Dataset records START

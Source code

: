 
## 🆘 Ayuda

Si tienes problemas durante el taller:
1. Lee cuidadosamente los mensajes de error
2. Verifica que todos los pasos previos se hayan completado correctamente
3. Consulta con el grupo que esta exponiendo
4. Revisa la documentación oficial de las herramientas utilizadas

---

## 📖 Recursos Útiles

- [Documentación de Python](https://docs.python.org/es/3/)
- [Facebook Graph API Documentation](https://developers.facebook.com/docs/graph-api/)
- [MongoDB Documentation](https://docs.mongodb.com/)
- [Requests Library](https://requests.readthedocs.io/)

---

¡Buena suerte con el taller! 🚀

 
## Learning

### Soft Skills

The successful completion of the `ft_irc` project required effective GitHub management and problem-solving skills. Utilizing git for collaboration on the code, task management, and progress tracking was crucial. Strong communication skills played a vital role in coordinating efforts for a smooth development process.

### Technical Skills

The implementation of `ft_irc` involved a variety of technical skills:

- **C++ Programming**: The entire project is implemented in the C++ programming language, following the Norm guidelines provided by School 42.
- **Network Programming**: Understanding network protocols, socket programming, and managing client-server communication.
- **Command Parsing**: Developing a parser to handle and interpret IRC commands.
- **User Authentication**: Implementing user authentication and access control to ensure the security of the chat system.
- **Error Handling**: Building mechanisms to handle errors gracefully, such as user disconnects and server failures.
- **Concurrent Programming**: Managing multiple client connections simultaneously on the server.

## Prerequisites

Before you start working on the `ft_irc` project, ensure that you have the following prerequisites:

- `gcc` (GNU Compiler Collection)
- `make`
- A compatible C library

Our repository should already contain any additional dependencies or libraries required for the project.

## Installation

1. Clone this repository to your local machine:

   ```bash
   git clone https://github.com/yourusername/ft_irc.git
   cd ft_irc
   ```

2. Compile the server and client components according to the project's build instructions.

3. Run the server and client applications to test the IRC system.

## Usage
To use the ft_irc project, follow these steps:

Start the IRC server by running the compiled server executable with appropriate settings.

Dataset records END

Only the lines from the one containing "- **Concurrent Programming**: Managing" through the end of the material belong in the answer, each restated word for word.

- **Concurrent Programming**: Managing multiple client connections simultaneously on the server.

## Prerequisites

Before you start working on the `ft_irc` project, ensure that you have the following prerequisites:

- `gcc` (GNU Compiler Collection)
- `make`
- A compatible C library

Our repository should already contain any additional dependencies or libraries required for the project.

## Installation

1. Clone this repository to your local machine:

   ```bash
   git clone https://github.com/yourusername/ft_irc.git
   cd ft_irc
   ```

2. Compile the server and client components according to the project's build instructions.

3. Run the server and client applications to test the IRC system.

## Usage
To use the ft_irc project, follow these steps:

Start the IRC server by running the compiled server executable with appropriate settings.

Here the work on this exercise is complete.